In its ongoing efforts to stabilise the American auto industry, the U.S. Department of Treasury announced on March 19, 2009 that as much as $5 billion would be doled out to parts suppliers directly linked to the threatened collapse of General Motors and Chrysler. Using money drawn from the Troubled Assets Relief Program (TARP), a line of revolving credit will be established to finance auto parts that suppliers have already shipped to the Big Three, but for which they have received no payment.
General Motors, Chrysler, and Ford will have the option of using the
federal aid for auto parts suppliers program, paying a five percent fee of up to $250 million for the privilege. The auto manufacturers would designate which parts suppliers were in need of financing and the suppliers would have to agree to government terms as well as pay a small fee. The assistance program comes in the wake of $17.4 billion in government loans to GM and Chrysler. Currently Ford is operating without federal aid and has already said it would not choose to take part in the supply credit line because the company "remain[s] viable and expect[s] no issue with continued payments to our suppliers."

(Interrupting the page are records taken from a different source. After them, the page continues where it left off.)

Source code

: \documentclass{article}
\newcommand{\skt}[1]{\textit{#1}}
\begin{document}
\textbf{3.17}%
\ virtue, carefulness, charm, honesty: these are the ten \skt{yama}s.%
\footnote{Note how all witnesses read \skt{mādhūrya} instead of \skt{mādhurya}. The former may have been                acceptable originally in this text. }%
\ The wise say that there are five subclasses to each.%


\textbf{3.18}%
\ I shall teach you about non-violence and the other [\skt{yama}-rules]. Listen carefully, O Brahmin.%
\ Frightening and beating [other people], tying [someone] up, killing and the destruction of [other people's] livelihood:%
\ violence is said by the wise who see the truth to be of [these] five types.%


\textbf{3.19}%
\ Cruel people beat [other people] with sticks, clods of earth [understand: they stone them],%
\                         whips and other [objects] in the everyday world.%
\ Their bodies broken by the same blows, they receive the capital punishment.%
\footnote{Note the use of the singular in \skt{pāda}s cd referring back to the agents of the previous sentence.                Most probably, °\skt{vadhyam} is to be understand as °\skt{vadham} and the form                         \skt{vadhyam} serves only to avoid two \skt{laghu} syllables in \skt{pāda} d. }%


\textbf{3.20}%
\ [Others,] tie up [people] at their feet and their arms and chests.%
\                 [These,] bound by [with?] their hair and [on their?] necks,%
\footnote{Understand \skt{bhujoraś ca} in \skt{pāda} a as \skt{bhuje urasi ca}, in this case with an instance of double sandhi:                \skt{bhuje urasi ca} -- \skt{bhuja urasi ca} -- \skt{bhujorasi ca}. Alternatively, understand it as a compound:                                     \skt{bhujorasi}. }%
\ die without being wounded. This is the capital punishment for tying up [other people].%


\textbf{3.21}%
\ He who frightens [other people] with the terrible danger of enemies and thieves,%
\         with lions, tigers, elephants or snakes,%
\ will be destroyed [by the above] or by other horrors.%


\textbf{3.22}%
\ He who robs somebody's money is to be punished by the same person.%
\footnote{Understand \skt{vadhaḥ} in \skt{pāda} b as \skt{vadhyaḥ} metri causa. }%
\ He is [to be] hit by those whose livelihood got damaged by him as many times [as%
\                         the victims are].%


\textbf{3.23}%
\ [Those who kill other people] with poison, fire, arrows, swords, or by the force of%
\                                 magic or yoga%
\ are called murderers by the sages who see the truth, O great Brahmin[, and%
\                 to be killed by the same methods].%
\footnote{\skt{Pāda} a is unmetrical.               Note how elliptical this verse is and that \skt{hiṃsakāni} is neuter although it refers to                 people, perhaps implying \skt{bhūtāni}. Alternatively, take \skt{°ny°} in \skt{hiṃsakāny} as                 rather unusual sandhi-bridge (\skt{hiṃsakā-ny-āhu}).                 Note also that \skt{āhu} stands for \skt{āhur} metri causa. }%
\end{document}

Members of President Barack Obama's auto task force, speaking off the record to the press, have indicated that the financing program is the first step in an actual restructuring of the auto industry. A plan for this broader government-directed action will be laid out by the task force by March 31 when the panel has completed a review of the future viability plans presented to the body earlier this month by GM and Chrysler. In a statement about the aid package to suppliers, Treasury Secretary Timothy Geithner said, "The program will provide supply companies with much needed access to liquidity to assist them in meeting payrolls and covering their expenses, while giving the domestic auto companies reliable access to the parts they need."
Last month, in an appearance on the NBC Sunday news program "Meet the Press," White House adviser David Axelrod said, "We need an auto industry in this country. There are millions of lives, livelihoods that depend on it. We have a real interest in seeing the auto industry survive, but it's going to require a major restructuring of the auto industry." The latest federal aid package would seem to indicate that the Obama administration is on course in its moves to support the American automotive industry and to hopefully move it in a better and more solvent direction.